┌─ Input data

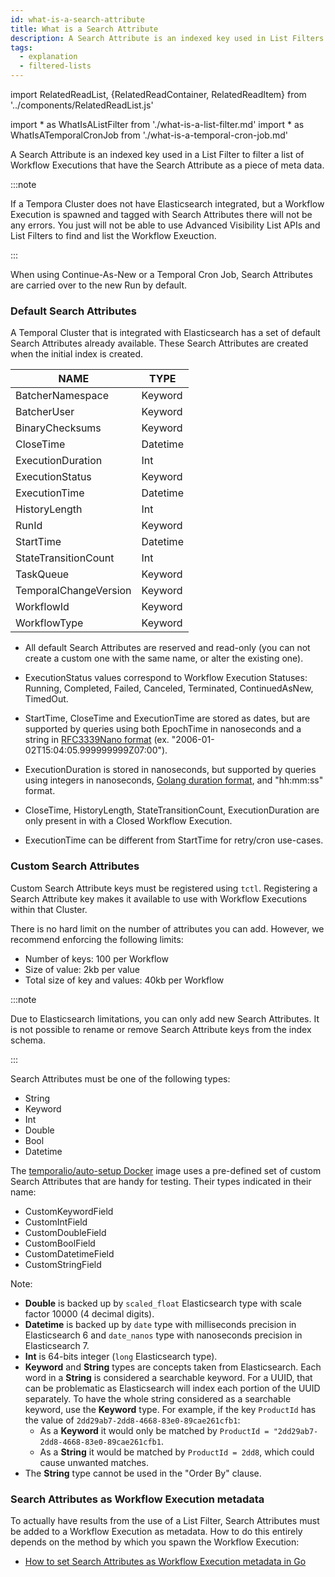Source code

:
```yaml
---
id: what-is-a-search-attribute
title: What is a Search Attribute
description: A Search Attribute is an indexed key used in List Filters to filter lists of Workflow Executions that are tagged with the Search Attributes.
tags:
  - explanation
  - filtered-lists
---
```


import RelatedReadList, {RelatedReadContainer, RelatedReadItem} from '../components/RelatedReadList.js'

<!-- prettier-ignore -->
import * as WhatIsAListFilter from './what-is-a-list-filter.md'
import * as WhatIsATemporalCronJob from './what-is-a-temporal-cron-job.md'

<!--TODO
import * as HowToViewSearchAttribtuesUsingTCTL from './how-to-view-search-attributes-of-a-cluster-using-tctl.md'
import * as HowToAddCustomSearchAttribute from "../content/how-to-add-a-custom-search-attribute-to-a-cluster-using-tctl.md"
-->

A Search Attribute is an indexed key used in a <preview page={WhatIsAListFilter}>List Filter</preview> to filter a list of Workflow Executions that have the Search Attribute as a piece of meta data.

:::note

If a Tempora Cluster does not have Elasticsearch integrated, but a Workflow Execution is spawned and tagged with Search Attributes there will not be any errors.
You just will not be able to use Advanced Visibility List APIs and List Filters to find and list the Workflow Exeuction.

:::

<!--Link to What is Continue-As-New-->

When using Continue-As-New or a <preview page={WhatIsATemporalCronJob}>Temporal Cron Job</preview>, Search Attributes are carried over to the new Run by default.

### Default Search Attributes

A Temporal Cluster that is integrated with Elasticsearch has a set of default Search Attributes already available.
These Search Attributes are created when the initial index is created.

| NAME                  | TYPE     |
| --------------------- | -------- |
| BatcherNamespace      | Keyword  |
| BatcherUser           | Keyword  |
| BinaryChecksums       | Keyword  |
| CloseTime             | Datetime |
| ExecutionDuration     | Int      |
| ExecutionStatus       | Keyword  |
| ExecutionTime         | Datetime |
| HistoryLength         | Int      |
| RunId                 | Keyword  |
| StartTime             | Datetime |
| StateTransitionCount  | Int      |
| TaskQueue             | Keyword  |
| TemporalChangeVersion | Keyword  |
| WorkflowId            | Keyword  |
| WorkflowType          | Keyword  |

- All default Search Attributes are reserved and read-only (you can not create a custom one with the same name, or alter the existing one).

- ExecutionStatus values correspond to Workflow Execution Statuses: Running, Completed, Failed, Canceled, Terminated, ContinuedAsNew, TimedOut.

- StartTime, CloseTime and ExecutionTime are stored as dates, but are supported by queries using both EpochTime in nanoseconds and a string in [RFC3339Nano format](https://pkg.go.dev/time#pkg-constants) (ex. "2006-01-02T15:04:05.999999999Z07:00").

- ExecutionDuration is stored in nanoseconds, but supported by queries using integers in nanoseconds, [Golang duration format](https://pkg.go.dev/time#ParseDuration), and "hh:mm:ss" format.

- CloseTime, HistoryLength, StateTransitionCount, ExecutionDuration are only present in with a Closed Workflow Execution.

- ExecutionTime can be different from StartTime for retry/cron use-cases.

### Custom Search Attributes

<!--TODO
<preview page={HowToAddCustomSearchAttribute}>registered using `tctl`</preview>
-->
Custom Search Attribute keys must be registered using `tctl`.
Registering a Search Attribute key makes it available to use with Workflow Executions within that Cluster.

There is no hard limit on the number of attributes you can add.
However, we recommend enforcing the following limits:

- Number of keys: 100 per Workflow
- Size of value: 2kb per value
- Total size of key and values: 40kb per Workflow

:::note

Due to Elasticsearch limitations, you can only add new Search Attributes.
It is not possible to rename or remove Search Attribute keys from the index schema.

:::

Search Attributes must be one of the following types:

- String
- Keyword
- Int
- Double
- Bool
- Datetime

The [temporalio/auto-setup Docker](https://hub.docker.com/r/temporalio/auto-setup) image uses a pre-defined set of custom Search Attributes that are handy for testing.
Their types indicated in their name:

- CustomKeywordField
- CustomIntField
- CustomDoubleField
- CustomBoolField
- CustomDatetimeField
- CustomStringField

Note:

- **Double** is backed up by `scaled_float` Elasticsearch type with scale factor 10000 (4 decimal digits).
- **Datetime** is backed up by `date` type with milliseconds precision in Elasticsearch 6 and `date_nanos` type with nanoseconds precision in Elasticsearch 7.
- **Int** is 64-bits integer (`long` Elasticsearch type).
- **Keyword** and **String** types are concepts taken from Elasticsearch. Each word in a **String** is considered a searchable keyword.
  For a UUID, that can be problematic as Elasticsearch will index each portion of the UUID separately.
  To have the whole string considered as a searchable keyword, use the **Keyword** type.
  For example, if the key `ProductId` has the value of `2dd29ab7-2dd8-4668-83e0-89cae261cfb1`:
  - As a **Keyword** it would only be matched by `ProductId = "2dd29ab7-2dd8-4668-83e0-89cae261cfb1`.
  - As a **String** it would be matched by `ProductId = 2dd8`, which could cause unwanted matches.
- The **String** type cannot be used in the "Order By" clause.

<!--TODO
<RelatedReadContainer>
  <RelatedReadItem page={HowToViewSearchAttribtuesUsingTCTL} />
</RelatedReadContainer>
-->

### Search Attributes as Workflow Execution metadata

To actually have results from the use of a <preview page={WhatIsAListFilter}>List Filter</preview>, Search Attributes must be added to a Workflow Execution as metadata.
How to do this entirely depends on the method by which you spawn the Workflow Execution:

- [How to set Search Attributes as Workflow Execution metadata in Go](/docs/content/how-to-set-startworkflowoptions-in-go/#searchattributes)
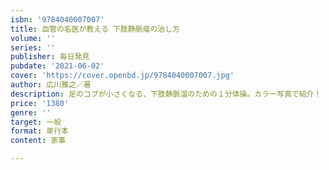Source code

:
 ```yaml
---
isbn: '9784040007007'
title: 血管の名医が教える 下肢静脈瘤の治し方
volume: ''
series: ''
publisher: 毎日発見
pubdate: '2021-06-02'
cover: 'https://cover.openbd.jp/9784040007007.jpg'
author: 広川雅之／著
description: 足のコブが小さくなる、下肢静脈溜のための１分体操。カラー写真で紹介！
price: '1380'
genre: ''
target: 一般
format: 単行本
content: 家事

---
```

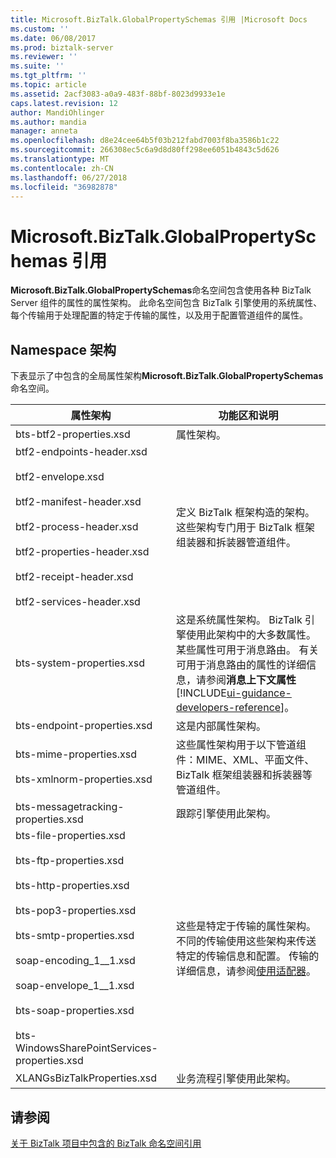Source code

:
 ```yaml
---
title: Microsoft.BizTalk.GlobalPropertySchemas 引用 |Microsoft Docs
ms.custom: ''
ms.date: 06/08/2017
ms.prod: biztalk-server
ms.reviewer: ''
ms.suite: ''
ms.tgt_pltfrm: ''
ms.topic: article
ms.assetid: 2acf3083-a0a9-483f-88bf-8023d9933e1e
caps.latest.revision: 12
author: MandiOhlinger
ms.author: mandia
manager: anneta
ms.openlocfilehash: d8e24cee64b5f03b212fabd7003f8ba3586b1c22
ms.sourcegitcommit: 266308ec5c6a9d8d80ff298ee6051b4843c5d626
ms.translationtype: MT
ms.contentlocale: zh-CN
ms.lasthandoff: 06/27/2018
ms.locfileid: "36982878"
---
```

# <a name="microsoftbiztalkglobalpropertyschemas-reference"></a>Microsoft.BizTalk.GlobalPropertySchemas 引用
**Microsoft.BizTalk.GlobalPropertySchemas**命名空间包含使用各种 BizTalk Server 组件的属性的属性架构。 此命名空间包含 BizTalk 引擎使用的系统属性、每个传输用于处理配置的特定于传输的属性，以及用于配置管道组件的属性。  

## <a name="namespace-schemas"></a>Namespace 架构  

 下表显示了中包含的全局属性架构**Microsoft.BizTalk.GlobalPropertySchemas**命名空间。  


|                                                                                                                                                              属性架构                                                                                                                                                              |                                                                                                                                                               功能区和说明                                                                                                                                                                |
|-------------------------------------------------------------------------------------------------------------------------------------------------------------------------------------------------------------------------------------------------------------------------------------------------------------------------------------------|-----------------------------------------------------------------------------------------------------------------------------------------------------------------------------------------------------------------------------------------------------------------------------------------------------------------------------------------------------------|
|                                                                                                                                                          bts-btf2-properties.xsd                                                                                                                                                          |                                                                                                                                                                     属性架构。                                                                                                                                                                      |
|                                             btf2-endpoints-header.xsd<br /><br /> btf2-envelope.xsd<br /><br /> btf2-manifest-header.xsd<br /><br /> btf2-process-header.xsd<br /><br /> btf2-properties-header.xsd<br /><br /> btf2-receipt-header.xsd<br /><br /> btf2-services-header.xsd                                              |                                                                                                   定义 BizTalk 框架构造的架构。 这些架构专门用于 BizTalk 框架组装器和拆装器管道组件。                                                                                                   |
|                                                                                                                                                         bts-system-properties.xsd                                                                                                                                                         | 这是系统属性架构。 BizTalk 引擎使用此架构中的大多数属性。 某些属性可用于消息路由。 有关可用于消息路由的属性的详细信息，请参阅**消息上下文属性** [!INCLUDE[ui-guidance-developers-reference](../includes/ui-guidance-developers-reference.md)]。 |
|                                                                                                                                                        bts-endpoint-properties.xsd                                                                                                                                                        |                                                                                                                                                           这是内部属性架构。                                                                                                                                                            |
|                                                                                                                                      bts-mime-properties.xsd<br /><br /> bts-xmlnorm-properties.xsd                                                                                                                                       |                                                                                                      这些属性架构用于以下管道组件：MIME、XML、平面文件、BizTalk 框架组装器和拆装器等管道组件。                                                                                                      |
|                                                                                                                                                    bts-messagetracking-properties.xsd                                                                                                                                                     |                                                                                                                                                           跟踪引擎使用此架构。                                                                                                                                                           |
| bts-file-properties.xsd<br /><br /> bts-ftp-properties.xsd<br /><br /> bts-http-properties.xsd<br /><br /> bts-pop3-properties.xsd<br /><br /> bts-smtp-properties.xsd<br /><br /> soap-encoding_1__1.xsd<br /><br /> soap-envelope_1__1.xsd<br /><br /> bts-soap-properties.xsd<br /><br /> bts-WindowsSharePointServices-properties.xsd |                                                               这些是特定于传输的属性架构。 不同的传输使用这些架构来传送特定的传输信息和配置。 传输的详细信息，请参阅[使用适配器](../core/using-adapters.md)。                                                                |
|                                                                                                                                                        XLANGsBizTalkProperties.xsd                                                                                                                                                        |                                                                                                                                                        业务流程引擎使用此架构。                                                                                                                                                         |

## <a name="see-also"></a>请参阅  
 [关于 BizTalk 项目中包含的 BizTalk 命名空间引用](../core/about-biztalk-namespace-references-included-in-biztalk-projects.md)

└─

Your instructions:
Find the word "only" in the entries and show each line where it is found.

Expected answer:
- All default Search Attributes are reserved and read-only (you can not create a custom one with the same name, or alter the existing one).
- CloseTime, HistoryLength, StateTransitionCount, ExecutionDuration are only present in with a Closed Workflow Execution.
Due to Elasticsearch limitations, you can only add new Search Attributes.
  - As a **Keyword** it would only be matched by `ProductId = "2dd29ab7-2dd8-4668-83e0-89cae261cfb1`.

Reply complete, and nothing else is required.